It's Saturday morning and I'm greeted by the week's mail (and likely some from last week as well), piled up on the island in my kitchen. In a not so coy attempt at procrastination, I thought I'd write about it before actually attempting to take it on.
That's when I had an inkling that I've tackled this topic before. A quick search, and sure enough, there it was. Sadly, it was an entry I'd posted in July 2008 and not much has changed. Sigh... Except now there are people who actually read my blog and who probably won't mind a repeat from long, long ago:
At the moment, my dining room table is covered in paper. My kitchen counter is a repository of the daily influx of paper that comes to our house. My work tote holds papers that have been in there for longer than they are useful. My desk at work is its own sea of paper.
I have piles of paper permeating my presence!
It's not that I don't throw away paper. I do. The credit card offers and the mailers from the local chiropractor never find rest in my home. They go straight from the mailbox to the trash can. But what if I might need that coupon for 35 cents off a box of Kleenex? (Never mind the fact that it has literally been years since I've redeemed a coupon. -- 2010 note, ok so that's changed.) And someday I might want to order those jammies from the Company Kids catalog (yes, I know they are available online. But having the catalog around reminds that I might want to order them -- besides, it gives me something to read in the bathroom.)

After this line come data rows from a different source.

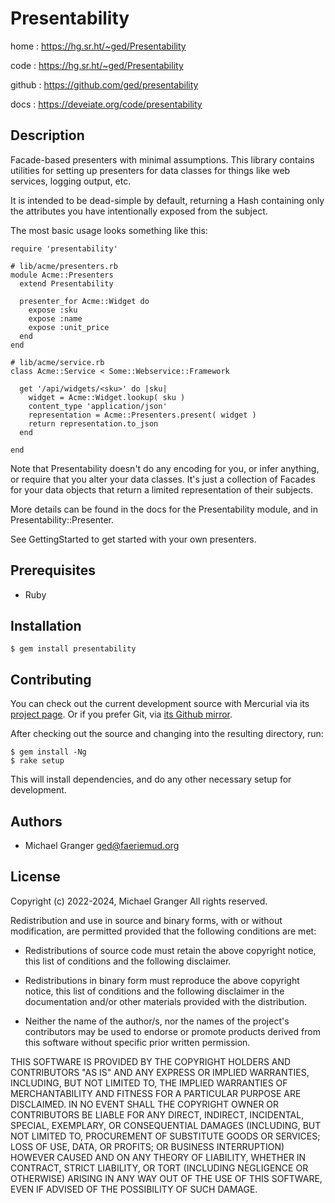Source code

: # Presentability

home
: https://hg.sr.ht/~ged/Presentability

code
: https://hg.sr.ht/~ged/Presentability

github
: https://github.com/ged/presentability

docs
: https://deveiate.org/code/presentability


## Description

Facade-based presenters with minimal assumptions. This library contains
utilities for setting up presenters for data classes for things like web
services, logging output, etc.

It is intended to be dead-simple by default, returning a Hash containing
only the attributes you have intentionally exposed from the subject.

The most basic usage looks something like this:

    require 'presentability'

    # lib/acme/presenters.rb
    module Acme::Presenters
      extend Presentability
      
      presenter_for Acme::Widget do
        expose :sku
        expose :name
        expose :unit_price
      end
    end

    # lib/acme/service.rb
    class Acme::Service < Some::Webservice::Framework
    
      get '/api/widgets/<sku>' do |sku|
        widget = Acme::Widget.lookup( sku )
        content_type 'application/json'
        representation = Acme::Presenters.present( widget )
        return representation.to_json
      end
    
    end

Note that Presentability doesn't do any encoding for you, or infer anything, or
require that you alter your data classes. It's just a collection of Facades for
your data objects that return a limited representation of their subjects.

More details can be found in the docs for the Presentability module, and in
Presentability::Presenter.

See GettingStarted to get started with your own presenters.


## Prerequisites

* Ruby


## Installation

    $ gem install presentability


## Contributing

You can check out the current development source with Mercurial via its
[project page](http://bitbucket.org/ged/presentability). Or if you prefer Git, via
[its Github mirror](https://github.com/ged/presentability).

After checking out the source and changing into the resulting directory, run:

    $ gem install -Ng
    $ rake setup

This will install dependencies, and do any other necessary setup for development.


## Authors

- Michael Granger <ged@faeriemud.org>


## License

Copyright (c) 2022-2024, Michael Granger
All rights reserved.

Redistribution and use in source and binary forms, with or without
modification, are permitted provided that the following conditions are met:

* Redistributions of source code must retain the above copyright notice,
  this list of conditions and the following disclaimer.

* Redistributions in binary form must reproduce the above copyright notice,
  this list of conditions and the following disclaimer in the documentation
  and/or other materials provided with the distribution.

* Neither the name of the author/s, nor the names of the project's
  contributors may be used to endorse or promote products derived from this
  software without specific prior written permission.

THIS SOFTWARE IS PROVIDED BY THE COPYRIGHT HOLDERS AND CONTRIBUTORS "AS IS"
AND ANY EXPRESS OR IMPLIED WARRANTIES, INCLUDING, BUT NOT LIMITED TO, THE
IMPLIED WARRANTIES OF MERCHANTABILITY AND FITNESS FOR A PARTICULAR PURPOSE ARE
DISCLAIMED. IN NO EVENT SHALL THE COPYRIGHT OWNER OR CONTRIBUTORS BE LIABLE
FOR ANY DIRECT, INDIRECT, INCIDENTAL, SPECIAL, EXEMPLARY, OR CONSEQUENTIAL
DAMAGES (INCLUDING, BUT NOT LIMITED TO, PROCUREMENT OF SUBSTITUTE GOODS OR
SERVICES; LOSS OF USE, DATA, OR PROFITS; OR BUSINESS INTERRUPTION) HOWEVER
CAUSED AND ON ANY THEORY OF LIABILITY, WHETHER IN CONTRACT, STRICT LIABILITY,
OR TORT (INCLUDING NEGLIGENCE OR OTHERWISE) ARISING IN ANY WAY OUT OF THE USE
OF THIS SOFTWARE, EVEN IF ADVISED OF THE POSSIBILITY OF SUCH DAMAGE.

The Indianapolis Star is delivered to our home Thursday-Sunday. Not that I ever read it. But I like to spend my Sundays reading the Target ad and those schemers over at the Star won't let me just get a subscription to the Sunday paper. So it comes to our house four days a week. I peruse it, and set aside the sections that I might want to read later. And by the time next Thursday rolls around, I've read the Target ad and maybe the comics and occasionally the front page. And the cycle starts over.
I know when school starts, this problem will only be compounded. Homework, permission slips, third grade essays that are too precious to throw away, artwork that ought to be framed. Just thinking about it is enough to make me break out into paper pox!
There are a zillion books on the subject -- Taming the Paper Tiger comes to mind. There are people who've built entire careers on rescuing the paper pathetic. I know -- I've read the books and hired the people to no lasting avail.
So I'm drowning in paper here. And I'm thinking I need to buy a shredder and call to order a recycling box. And I'm dreaming of a paperless society.